OSBORN: Yes. He was inclined to have fewer exceptions and look at it in a rather tougher way. But he was a competent man, and there was one thing about him which I thought was peculiarly appropriate to the job he later had. He felt very strongly that the individual boards -- Selective Service Boards all over the country -- should be given a lot of latitude. That if they made mistakes, it would be a local mistake, and he didn't want them tied up so stiffly with regulations that if there was any mistake made it would be a mistake in Washington. In this I thought he was very wise, and in the matter of public relationship if nothing else.

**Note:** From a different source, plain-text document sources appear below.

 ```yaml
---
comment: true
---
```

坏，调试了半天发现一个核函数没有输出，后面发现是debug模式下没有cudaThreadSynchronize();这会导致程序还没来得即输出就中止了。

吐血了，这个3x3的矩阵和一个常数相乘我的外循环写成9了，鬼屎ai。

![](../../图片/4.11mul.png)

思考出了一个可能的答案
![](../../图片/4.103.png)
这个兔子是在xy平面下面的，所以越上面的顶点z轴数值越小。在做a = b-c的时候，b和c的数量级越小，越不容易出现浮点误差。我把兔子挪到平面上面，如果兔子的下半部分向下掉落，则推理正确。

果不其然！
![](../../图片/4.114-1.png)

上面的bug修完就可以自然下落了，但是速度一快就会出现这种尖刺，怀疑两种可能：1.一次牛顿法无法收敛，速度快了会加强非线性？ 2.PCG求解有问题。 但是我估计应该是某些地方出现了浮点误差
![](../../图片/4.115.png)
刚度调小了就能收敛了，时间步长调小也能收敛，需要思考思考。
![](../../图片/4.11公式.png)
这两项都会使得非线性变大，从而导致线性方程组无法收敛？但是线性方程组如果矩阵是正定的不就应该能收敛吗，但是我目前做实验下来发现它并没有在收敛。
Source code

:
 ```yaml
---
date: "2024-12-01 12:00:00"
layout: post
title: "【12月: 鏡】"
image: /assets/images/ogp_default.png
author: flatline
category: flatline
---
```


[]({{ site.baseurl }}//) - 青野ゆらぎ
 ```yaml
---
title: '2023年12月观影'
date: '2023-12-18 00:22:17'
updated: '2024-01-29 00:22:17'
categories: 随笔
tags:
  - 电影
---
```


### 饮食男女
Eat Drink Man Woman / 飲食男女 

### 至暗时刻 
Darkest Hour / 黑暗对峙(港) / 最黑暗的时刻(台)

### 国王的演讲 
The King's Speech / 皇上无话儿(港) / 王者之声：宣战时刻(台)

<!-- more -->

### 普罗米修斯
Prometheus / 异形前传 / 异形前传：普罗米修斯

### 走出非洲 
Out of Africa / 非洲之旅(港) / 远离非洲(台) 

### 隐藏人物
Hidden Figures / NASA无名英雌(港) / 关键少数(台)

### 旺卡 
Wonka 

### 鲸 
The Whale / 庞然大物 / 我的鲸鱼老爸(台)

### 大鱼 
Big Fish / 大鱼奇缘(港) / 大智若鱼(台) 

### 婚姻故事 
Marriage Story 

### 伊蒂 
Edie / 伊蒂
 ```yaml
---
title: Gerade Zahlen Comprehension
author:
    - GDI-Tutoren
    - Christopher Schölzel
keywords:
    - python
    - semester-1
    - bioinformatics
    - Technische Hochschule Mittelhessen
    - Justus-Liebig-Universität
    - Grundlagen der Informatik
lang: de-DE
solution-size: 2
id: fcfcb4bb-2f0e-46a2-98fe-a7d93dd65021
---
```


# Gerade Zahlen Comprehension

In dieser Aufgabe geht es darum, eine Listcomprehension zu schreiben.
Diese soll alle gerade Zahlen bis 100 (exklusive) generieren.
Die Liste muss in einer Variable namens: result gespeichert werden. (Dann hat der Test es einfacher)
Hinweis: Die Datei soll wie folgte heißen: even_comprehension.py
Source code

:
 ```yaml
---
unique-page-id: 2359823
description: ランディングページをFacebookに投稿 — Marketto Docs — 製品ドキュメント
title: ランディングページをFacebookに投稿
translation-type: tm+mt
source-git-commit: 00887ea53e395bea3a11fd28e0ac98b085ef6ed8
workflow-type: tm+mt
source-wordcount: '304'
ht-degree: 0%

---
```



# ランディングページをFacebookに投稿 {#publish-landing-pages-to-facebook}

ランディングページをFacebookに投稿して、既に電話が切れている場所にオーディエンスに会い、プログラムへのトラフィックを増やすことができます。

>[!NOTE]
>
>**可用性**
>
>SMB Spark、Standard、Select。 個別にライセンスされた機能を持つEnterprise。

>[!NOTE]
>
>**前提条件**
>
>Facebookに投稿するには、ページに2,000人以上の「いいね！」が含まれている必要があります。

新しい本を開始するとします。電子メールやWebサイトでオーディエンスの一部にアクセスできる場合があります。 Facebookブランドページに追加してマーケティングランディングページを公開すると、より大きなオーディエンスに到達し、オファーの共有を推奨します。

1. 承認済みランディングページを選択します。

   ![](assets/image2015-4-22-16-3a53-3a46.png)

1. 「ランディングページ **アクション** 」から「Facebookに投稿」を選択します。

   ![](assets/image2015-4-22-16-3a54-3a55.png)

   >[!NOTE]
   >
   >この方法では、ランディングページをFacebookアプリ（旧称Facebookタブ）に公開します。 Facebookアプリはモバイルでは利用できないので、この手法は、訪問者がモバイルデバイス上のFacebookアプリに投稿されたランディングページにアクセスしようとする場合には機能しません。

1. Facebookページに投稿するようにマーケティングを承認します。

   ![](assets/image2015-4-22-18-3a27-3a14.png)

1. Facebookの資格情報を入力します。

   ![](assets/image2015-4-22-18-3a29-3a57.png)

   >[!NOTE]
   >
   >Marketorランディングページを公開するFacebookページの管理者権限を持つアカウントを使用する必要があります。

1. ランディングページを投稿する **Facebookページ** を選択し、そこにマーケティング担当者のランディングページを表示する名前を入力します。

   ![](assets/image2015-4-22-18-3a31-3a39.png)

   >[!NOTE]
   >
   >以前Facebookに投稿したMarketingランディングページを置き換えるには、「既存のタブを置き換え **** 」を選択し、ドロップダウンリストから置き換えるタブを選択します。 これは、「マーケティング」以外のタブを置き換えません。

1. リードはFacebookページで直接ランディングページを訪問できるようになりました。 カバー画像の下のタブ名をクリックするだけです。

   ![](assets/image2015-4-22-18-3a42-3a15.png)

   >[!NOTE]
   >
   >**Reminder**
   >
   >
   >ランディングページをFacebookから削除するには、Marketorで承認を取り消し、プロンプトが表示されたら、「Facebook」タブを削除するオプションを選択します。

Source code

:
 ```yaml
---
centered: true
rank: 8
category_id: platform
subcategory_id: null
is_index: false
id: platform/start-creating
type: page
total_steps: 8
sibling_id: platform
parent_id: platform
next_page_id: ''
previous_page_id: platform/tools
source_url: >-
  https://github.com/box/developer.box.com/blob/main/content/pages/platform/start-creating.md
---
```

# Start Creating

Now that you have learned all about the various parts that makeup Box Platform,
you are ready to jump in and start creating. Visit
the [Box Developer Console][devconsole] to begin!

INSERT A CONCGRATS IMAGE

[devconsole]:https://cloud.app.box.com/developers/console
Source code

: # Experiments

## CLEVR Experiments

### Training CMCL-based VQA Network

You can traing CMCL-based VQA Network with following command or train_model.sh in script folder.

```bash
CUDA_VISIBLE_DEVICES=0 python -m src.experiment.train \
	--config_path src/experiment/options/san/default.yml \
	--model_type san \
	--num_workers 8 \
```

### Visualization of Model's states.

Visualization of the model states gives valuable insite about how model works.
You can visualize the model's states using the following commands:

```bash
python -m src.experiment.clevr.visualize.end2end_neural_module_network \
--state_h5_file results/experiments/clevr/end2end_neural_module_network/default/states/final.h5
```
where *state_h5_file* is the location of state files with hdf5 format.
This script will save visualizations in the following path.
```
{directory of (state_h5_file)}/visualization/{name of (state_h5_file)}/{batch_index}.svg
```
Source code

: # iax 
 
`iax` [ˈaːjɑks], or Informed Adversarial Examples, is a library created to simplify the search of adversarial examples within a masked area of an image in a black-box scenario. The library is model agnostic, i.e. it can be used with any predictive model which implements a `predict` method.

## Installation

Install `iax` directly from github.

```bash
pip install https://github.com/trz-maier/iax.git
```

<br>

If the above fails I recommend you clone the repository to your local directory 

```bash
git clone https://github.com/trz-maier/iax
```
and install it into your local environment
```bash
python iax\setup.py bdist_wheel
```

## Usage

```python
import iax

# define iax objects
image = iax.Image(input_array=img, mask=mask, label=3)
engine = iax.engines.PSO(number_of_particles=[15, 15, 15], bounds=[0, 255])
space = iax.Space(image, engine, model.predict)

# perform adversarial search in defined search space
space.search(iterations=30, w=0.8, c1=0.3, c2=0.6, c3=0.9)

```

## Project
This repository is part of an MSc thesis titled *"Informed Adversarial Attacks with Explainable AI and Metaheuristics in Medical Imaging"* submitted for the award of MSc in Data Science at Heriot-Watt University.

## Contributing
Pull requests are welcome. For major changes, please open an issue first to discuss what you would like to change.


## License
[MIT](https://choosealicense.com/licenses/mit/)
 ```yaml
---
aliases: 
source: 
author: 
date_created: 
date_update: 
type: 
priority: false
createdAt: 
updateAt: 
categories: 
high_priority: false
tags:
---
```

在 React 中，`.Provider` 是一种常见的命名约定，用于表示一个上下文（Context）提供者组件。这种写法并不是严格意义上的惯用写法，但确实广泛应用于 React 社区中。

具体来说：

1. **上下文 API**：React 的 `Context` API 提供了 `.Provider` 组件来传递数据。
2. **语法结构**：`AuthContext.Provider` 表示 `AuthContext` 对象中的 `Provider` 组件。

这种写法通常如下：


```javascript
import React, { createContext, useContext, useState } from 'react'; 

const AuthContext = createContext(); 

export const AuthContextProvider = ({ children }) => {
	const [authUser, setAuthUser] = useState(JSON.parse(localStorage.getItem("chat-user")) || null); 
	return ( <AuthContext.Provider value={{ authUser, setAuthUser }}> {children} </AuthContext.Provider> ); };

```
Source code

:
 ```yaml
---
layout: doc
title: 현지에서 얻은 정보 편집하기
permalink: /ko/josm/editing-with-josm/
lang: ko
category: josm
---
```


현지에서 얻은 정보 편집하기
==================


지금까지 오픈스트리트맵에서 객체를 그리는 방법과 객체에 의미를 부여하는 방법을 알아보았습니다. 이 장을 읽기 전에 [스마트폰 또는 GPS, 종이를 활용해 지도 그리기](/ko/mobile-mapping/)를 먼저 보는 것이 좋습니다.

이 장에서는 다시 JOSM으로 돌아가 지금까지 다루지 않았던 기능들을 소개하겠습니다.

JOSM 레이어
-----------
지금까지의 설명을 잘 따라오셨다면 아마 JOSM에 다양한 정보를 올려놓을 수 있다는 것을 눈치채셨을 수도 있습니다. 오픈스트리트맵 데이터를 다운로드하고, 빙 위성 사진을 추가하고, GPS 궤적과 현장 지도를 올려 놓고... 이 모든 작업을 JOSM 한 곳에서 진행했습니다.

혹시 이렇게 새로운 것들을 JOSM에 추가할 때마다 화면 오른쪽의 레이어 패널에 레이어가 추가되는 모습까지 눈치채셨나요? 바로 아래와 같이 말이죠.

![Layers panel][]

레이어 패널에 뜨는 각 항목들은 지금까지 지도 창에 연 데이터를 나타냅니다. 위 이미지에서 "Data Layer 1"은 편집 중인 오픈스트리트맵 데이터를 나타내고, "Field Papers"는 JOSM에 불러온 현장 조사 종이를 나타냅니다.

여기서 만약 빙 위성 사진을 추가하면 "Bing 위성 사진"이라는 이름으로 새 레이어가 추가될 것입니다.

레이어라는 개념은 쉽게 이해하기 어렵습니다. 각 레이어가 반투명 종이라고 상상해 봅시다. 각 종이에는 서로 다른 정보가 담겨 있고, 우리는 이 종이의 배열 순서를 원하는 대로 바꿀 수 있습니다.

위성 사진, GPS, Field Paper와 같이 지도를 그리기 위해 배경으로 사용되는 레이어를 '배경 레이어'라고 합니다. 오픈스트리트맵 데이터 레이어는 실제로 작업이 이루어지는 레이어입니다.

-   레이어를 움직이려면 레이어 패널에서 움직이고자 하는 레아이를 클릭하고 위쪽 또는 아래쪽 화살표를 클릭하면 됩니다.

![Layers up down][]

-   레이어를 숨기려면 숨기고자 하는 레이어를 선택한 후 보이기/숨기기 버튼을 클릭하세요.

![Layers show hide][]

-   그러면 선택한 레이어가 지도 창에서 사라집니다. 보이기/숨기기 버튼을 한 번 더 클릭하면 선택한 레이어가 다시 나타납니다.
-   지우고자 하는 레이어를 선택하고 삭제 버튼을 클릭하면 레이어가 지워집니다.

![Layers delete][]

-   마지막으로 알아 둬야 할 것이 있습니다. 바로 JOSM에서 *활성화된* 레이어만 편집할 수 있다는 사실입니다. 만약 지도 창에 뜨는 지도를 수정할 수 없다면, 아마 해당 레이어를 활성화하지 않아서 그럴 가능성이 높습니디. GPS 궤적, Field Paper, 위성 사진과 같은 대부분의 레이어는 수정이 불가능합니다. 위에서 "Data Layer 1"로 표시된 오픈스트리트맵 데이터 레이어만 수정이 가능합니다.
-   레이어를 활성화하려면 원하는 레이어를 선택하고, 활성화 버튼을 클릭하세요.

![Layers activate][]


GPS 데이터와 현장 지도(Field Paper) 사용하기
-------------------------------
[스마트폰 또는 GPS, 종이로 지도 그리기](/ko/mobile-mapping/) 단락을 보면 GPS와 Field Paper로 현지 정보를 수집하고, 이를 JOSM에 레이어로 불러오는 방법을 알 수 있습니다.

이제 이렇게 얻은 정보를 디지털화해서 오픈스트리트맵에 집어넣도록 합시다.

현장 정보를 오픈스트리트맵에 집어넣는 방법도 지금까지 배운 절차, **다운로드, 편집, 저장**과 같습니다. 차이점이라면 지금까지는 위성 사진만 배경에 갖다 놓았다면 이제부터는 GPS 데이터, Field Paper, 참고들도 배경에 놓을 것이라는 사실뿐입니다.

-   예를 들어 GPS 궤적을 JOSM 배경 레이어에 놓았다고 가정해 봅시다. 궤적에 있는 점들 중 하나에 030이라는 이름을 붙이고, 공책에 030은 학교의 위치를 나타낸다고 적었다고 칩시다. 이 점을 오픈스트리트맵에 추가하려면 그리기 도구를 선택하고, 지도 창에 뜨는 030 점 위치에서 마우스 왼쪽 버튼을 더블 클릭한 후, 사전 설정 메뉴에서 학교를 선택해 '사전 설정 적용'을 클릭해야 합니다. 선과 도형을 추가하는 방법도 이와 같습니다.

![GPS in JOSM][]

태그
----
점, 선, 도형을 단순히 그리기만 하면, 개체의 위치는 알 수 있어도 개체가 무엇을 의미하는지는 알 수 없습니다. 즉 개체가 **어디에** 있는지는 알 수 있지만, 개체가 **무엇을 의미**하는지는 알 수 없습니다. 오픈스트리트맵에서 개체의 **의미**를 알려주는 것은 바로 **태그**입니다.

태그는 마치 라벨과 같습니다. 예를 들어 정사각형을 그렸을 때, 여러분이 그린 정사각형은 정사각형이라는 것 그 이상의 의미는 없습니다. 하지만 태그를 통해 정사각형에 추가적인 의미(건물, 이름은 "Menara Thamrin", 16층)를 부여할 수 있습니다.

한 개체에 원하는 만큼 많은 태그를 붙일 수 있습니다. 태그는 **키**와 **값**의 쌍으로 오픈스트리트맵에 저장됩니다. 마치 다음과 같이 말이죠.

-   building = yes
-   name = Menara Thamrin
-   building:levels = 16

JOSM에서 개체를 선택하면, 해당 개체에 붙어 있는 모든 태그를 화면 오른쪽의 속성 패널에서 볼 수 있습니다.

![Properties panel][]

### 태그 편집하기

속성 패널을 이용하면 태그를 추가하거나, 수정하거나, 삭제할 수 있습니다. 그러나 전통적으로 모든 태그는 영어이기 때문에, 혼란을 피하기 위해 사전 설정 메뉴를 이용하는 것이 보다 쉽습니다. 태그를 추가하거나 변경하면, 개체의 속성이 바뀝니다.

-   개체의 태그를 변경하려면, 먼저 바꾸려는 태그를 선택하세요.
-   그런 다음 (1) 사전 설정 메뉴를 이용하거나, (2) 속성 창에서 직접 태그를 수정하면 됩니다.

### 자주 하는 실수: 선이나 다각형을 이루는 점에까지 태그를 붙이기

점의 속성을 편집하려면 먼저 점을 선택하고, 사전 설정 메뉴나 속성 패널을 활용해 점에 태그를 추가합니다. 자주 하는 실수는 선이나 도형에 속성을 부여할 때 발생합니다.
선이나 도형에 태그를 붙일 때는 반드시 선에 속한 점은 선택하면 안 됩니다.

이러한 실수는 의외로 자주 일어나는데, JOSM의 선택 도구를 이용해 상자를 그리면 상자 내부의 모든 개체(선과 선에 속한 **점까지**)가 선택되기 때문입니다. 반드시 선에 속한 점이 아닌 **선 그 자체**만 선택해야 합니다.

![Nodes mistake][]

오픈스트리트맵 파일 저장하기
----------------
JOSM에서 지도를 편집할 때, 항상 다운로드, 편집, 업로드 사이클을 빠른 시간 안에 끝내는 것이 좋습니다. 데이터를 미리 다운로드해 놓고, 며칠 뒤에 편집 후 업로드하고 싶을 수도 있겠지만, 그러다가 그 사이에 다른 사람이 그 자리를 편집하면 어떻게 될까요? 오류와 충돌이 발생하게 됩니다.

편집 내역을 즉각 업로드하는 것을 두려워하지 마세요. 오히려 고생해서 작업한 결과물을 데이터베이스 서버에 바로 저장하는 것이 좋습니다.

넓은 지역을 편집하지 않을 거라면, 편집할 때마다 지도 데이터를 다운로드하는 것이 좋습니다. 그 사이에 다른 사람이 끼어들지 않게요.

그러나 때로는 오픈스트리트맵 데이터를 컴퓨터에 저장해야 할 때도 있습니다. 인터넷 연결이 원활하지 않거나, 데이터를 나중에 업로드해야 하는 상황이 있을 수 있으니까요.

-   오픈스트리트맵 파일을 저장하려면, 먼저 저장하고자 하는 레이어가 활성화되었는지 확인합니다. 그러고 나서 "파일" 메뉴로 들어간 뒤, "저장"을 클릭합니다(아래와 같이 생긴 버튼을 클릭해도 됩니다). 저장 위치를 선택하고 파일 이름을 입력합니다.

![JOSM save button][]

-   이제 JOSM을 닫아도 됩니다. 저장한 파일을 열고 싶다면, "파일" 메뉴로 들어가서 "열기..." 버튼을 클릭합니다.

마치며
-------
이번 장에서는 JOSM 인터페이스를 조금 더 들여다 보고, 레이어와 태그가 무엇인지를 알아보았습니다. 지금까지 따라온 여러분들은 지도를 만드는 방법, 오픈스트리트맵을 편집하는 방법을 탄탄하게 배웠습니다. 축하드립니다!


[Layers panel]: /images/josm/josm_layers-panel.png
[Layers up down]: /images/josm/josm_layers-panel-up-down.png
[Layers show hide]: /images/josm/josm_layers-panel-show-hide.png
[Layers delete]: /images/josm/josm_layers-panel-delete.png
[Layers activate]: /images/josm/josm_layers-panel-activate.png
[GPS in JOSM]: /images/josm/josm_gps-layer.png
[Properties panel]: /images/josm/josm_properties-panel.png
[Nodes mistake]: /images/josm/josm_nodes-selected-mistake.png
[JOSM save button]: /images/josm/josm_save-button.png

And we did try and draw the regulations in such a way that they could be interpreted quite broadly by the local boards.


MCKINZIE: As the chairman of this committee which drafted those regulations, did anyone come to you and suggest that you might be the appropriate person to head the Selective Service?

OSBORN: Oh, yes. One morning I read in the newspaper that I was to be appointed Director of Selective Service. This was one of the rumors this was done in Washington, and it's still done a great deal. Before appointments were made, they would put a rumor out, and then see whether there was a protest or whether the rumor was acclaimed. I didn't wait to see whether it was a protest or acclaimed; I telephoned to the White House, and I told them that I read this rumor and that it was untrue because I was not in a position where I could accept it, I had other work to do. In fact, Mr. [Henry L.] Stimson called me up the same


day on the same matter, and said he hoped that I would be chairman of the Army Committee on Welfare of Troops and that he hoped I would not take the Selective Service job; but I'd already made up my mind about that. When I talked to the White House I recommended Major Hershey as a man who I thought would do a great job, and they did appoint him.